### Records supplied:
:::
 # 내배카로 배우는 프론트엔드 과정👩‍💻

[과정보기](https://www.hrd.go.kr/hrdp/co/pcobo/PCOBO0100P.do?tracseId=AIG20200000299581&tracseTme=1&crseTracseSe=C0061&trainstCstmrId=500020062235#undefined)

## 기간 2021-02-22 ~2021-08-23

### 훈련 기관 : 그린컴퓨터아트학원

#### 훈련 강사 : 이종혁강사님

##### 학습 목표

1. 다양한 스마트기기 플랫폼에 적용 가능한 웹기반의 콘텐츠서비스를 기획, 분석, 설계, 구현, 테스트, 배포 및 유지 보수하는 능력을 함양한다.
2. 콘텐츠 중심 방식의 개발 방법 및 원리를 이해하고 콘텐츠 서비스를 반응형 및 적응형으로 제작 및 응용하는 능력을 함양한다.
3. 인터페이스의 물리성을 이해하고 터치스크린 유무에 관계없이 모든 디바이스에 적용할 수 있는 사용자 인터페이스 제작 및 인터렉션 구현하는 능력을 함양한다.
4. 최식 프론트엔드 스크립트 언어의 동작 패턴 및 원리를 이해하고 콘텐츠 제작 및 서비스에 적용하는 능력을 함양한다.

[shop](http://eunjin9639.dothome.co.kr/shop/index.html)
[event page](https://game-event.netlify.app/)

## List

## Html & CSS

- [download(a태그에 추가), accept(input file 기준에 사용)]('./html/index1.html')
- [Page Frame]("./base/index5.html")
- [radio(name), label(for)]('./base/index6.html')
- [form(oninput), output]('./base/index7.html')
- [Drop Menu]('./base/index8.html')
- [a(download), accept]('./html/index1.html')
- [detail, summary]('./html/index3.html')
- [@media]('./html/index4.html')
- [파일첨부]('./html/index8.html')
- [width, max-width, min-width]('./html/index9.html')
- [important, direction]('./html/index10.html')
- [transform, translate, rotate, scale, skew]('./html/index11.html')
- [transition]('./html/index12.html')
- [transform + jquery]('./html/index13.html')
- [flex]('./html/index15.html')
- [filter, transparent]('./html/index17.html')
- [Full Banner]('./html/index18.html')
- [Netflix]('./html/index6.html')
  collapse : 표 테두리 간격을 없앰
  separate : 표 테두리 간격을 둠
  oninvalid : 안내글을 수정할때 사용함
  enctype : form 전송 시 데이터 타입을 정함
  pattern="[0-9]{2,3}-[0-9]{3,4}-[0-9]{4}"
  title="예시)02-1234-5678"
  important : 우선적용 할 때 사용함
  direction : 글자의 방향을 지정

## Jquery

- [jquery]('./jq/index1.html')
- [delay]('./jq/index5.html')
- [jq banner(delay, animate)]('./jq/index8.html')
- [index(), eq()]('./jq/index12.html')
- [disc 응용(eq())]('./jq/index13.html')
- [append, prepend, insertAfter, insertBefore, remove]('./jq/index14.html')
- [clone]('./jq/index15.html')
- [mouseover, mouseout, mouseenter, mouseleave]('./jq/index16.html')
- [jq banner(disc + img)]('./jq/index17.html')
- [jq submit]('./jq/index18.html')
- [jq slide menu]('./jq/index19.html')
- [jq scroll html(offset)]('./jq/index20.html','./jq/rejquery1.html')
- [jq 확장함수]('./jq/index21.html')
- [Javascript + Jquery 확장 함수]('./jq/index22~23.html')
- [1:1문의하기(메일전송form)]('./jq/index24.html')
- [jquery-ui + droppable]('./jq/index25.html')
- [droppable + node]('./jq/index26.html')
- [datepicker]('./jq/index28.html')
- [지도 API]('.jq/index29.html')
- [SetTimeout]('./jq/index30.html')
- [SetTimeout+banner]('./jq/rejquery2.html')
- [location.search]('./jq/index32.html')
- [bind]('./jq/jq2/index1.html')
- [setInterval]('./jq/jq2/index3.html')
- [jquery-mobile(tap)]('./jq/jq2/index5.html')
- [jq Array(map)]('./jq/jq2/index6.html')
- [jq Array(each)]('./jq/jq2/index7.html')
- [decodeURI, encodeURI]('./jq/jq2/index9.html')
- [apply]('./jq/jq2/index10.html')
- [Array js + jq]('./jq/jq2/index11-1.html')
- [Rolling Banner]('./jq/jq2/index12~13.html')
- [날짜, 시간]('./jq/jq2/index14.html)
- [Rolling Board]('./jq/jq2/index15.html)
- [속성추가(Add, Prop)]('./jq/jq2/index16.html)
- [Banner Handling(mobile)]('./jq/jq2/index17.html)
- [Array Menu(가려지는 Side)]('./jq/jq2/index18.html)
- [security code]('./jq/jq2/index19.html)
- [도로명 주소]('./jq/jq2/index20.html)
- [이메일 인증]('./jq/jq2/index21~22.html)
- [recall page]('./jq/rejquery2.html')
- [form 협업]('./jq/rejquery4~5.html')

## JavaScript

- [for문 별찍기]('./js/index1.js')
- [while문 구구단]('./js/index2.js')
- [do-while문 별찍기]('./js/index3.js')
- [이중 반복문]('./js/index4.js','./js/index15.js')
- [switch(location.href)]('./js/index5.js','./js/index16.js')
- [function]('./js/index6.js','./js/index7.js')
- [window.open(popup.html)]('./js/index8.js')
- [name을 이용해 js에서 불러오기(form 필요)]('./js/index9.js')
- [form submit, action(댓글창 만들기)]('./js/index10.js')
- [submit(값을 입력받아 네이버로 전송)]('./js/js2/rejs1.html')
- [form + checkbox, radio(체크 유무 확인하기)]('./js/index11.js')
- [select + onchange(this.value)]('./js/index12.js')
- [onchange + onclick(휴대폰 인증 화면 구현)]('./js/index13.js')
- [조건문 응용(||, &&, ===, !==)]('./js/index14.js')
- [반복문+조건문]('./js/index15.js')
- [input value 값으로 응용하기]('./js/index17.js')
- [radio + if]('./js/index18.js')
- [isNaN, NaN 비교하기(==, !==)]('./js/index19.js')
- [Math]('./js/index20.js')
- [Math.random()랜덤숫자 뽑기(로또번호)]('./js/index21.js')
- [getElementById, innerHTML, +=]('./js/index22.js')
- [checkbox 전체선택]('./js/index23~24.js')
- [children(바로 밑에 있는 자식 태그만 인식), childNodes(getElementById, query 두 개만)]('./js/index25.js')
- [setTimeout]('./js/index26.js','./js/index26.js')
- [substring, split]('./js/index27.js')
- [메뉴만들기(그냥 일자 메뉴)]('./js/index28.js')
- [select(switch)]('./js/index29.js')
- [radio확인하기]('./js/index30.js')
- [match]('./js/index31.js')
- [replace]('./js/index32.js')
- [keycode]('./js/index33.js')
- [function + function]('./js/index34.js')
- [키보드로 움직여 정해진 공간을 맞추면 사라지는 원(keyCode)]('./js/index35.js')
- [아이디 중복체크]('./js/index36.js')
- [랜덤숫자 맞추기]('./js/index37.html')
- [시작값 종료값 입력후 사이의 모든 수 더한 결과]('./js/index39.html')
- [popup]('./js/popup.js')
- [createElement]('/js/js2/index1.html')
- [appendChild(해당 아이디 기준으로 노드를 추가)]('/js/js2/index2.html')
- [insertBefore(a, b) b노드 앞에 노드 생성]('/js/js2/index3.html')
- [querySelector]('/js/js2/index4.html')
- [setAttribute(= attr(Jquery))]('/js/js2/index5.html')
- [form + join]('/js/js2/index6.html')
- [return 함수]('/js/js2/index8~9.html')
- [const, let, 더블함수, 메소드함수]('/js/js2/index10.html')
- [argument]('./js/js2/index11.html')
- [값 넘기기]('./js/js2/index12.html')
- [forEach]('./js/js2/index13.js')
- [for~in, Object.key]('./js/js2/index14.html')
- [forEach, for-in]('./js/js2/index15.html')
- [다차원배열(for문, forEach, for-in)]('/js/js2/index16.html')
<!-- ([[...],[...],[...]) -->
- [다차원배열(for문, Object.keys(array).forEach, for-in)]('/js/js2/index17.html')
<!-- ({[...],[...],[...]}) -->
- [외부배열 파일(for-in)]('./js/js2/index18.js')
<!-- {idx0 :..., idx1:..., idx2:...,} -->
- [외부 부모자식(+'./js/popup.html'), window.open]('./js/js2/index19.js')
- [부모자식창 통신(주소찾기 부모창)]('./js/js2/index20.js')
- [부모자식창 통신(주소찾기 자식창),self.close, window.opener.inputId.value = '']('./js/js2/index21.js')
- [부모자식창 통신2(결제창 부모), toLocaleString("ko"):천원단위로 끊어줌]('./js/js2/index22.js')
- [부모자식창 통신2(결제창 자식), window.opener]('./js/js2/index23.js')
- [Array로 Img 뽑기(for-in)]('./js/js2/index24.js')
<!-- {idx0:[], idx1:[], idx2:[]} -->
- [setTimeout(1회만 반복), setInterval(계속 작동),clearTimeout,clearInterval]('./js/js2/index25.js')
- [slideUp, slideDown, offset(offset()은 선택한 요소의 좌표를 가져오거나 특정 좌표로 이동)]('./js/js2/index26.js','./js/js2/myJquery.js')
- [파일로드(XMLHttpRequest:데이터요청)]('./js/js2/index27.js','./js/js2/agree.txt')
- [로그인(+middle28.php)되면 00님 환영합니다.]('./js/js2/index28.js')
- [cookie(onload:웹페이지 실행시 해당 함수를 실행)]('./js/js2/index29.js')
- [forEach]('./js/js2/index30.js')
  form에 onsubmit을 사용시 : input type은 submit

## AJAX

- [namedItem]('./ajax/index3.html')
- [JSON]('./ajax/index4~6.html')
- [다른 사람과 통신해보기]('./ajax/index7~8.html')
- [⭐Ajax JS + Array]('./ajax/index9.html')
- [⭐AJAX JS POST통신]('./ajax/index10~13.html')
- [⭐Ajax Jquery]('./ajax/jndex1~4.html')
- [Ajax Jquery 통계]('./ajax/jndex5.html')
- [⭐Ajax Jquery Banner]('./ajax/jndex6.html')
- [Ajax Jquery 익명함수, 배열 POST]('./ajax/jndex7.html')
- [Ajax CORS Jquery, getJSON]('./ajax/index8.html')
:::
### What is required:
Print exactly the lines above from the one with "- [Math]('./js/index20.js')" to the one with "- [파일로드(XMLHtt", including both.

### Solution to this task:
- [Math]('./js/index20.js')
- [Math.random()랜덤숫자 뽑기(로또번호)]('./js/index21.js')
- [getElementById, innerHTML, +=]('./js/index22.js')
- [checkbox 전체선택]('./js/index23~24.js')
- [children(바로 밑에 있는 자식 태그만 인식), childNodes(getElementById, query 두 개만)]('./js/index25.js')
- [setTimeout]('./js/index26.js','./js/index26.js')
- [substring, split]('./js/index27.js')
- [메뉴만들기(그냥 일자 메뉴)]('./js/index28.js')
- [select(switch)]('./js/index29.js')
- [radio확인하기]('./js/index30.js')
- [match]('./js/index31.js')
- [replace]('./js/index32.js')
- [keycode]('./js/index33.js')
- [function + function]('./js/index34.js')
- [키보드로 움직여 정해진 공간을 맞추면 사라지는 원(keyCode)]('./js/index35.js')
- [아이디 중복체크]('./js/index36.js')
- [랜덤숫자 맞추기]('./js/index37.html')
- [시작값 종료값 입력후 사이의 모든 수 더한 결과]('./js/index39.html')
- [popup]('./js/popup.js')
- [createElement]('/js/js2/index1.html')
- [appendChild(해당 아이디 기준으로 노드를 추가)]('/js/js2/index2.html')
- [insertBefore(a, b) b노드 앞에 노드 생성]('/js/js2/index3.html')
- [querySelector]('/js/js2/index4.html')
- [setAttribute(= attr(Jquery))]('/js/js2/index5.html')
- [form + join]('/js/js2/index6.html')
- [return 함수]('/js/js2/index8~9.html')
- [const, let, 더블함수, 메소드함수]('/js/js2/index10.html')
- [argument]('./js/js2/index11.html')
- [값 넘기기]('./js/js2/index12.html')
- [forEach]('./js/js2/index13.js')
- [for~in, Object.key]('./js/js2/index14.html')
- [forEach, for-in]('./js/js2/index15.html')
- [다차원배열(for문, forEach, for-in)]('/js/js2/index16.html')
<!-- ([[...],[...],[...]) -->
- [다차원배열(for문, Object.keys(array).forEach, for-in)]('/js/js2/index17.html')
<!-- ({[...],[...],[...]}) -->
- [외부배열 파일(for-in)]('./js/js2/index18.js')
<!-- {idx0 :..., idx1:..., idx2:...,} -->
- [외부 부모자식(+'./js/popup.html'), window.open]('./js/js2/index19.js')
- [부모자식창 통신(주소찾기 부모창)]('./js/js2/index20.js')
- [부모자식창 통신(주소찾기 자식창),self.close, window.opener.inputId.value = '']('./js/js2/index21.js')
- [부모자식창 통신2(결제창 부모), toLocaleString("ko"):천원단위로 끊어줌]('./js/js2/index22.js')
- [부모자식창 통신2(결제창 자식), window.opener]('./js/js2/index23.js')
- [Array로 Img 뽑기(for-in)]('./js/js2/index24.js')
<!-- {idx0:[], idx1:[], idx2:[]} -->
- [setTimeout(1회만 반복), setInterval(계속 작동),clearTimeout,clearInterval]('./js/js2/index25.js')
- [slideUp, slideDown, offset(offset()은 선택한 요소의 좌표를 가져오거나 특정 좌표로 이동)]('./js/js2/index26.js','./js/js2/myJquery.js')
- [파일로드(XMLHttpRequest:데이터요청)]('./js/js2/index27.js','./js/js2/agree.txt')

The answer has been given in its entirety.